- _Task instructions_
Run through the records and show each line that includes the string "decrece".

- _Supplied information_
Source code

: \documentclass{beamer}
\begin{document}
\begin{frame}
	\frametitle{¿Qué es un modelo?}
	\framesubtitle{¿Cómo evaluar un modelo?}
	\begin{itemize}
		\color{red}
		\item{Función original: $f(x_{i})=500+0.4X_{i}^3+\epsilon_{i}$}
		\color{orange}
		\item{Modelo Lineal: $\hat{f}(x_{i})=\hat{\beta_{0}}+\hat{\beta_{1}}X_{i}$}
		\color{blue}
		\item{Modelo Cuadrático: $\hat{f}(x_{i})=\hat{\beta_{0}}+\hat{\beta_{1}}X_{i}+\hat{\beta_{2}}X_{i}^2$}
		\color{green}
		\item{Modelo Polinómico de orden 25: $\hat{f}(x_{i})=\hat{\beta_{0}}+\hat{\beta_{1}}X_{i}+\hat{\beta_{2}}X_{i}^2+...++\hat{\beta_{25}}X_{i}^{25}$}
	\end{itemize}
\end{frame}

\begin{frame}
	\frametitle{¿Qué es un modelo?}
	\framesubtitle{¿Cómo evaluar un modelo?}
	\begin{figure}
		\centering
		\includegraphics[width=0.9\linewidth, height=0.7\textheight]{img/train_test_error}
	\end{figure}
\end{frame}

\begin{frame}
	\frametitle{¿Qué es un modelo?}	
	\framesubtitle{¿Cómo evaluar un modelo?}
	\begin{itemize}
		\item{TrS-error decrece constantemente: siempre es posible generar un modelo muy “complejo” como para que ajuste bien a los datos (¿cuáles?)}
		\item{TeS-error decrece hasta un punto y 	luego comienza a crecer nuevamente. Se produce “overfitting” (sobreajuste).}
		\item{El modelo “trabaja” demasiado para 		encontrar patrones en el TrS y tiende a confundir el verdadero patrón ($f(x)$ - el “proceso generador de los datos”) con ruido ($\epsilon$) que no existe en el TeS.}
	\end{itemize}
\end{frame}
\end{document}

- _Expected answer_
		\item{TrS-error decrece constantemente: siempre es posible generar un modelo muy “complejo” como para que ajuste bien a los datos (¿cuáles?)}
		\item{TeS-error decrece hasta un punto y 	luego comienza a crecer nuevamente. Se produce “overfitting” (sobreajuste).}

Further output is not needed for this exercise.